鏡花「うーん、武器の召喚ならできるんですけどね……。杖がないと術がちゃんと使えないですし……」

エイリオ「武器は新しい物より使い慣れた奴が一番いいって言ってた!」

鏡花「私もマルチマジックデバイスを使いこなせるように頑張りますよ!」


梧桐「杖、剣、銃、槍、弓、短剣……。今日はこのぐらいあれば収穫としては十分、か。――ご協力、どうも。それじゃあ自分は帰るんでー、もしこの後誰か来たらかるーく説明でもお願いしますねー」


▶梧桐はひらひらと紙束を持って出ていきました


叶琉「んむ、了解でーす、バイバーイ」

エイリオ「はーい!先輩お疲れ様っしたー!」

鏡花「お疲れ様です」

エイリオ「今日先生来ないのかなー?オレたちも帰るー?」

叶琉「少し残ろうかな、このアンケートの説明係として」

エイリオ「そっだねー、パイセン今日は珍しく一人だねー?鈴倉先輩とか柏木先輩とか居ないの?」


秋斗「夏乃は学年違うしたまにはそういうこともある。柏木はこっちにいると思ってたけど、いないんなら生徒会じゃないかな」


エイリオ「そっかーんじゃーもうちょっと待っとこうかー、パイセントランプ持ってないのーー?」


秋斗「残念ながら俺の暇つぶしは専らソシャゲでね」


叶琉「お尻に根が張っちゃいます、ぷりーず娯楽ー!」


秋斗「じゃあむしろここにいない人を探しに行くとか」


叶琉 「入れ違いになったらどうするんですかそれー!」


秋斗「じゃあ俺が待ってるよ」


鏡花「私も待ってます。
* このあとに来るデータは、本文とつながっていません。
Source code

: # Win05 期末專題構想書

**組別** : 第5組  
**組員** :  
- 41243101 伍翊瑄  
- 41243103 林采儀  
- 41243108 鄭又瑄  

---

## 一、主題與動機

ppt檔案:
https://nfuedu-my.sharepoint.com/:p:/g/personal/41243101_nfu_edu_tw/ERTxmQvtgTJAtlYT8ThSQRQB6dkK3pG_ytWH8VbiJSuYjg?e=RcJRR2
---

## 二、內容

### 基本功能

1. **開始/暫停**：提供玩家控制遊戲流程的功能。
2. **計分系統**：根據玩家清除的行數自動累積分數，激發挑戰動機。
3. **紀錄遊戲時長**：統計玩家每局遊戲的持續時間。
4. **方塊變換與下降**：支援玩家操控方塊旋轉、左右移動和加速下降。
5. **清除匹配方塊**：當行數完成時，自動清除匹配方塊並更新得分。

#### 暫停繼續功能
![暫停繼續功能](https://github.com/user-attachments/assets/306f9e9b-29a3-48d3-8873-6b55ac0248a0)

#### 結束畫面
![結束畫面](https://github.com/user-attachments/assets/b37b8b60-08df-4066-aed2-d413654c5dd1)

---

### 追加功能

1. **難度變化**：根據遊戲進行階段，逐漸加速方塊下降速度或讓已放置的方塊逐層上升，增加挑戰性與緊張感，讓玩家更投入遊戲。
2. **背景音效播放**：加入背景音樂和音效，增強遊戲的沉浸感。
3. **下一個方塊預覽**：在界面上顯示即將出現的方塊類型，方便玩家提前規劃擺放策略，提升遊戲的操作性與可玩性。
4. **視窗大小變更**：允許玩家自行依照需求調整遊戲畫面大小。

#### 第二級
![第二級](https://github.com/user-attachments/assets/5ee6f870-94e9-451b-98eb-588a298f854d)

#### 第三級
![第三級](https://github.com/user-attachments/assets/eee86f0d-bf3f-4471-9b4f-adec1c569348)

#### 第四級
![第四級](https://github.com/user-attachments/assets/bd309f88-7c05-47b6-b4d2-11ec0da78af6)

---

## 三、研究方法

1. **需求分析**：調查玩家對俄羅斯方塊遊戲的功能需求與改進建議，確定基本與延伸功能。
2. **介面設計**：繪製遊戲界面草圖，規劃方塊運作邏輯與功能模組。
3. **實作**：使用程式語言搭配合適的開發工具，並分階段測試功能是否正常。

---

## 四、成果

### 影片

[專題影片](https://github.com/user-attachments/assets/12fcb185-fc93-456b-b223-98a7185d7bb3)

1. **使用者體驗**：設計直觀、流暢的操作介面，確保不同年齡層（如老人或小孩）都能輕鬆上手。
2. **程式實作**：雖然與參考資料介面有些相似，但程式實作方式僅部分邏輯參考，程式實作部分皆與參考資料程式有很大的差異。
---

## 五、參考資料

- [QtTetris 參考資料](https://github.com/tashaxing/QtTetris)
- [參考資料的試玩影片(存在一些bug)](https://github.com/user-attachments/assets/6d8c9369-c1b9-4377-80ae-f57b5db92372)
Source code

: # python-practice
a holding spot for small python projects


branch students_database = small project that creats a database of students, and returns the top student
ついでに勉強もできますから」

エイリオ「パイセンと水月さんを二人で残すわけにはいかないなー、パイセンたらしだからなー。」

叶琉「えっソナノ?」

鏡花「そうなんですか?」


エイリオ「だってー鈴倉先輩という人が居ながらエクレアさんと並々ならぬ関係だしさぁ?柏木先輩だっているしー?」


鏡花「………」


▶鏡花はすすっと秋斗から距離を取るよ


叶琉「えーっと、後ろに一歩二歩……、くっもう壁か!」


秋斗「いや別にたらしではないからな?」

秋斗「夏乃は幼馴染だし柏木はクラスメイトだからな?エクレアさんは知らん……。俺が聞きたい……」


鏡花「――怪しい関係ってことですね」

エイリオ 「パイセンー……。気の多い男はみんなそういうんだよ?」

叶琉「先輩……、想い人は、一人にした方がいいですよ……?」


秋斗「やめてくれぇ……無実だ……」


――2時間後――


エクレア「ついついナツノと話し込んでしまいましたわ……。――誰もいませんわね」

エクレア「あら?これは何かしら?」

エクレア「ノゾムのアンケート……、と書いてありますわね。――なになに……、へぇ。ん~」


ヴィヌズ=ジョーヌ・エクレール……。最近紅葉に取り込んだが、こちらがヒトヒラを使い調査した結果フランスの吸血鬼というのが判明した。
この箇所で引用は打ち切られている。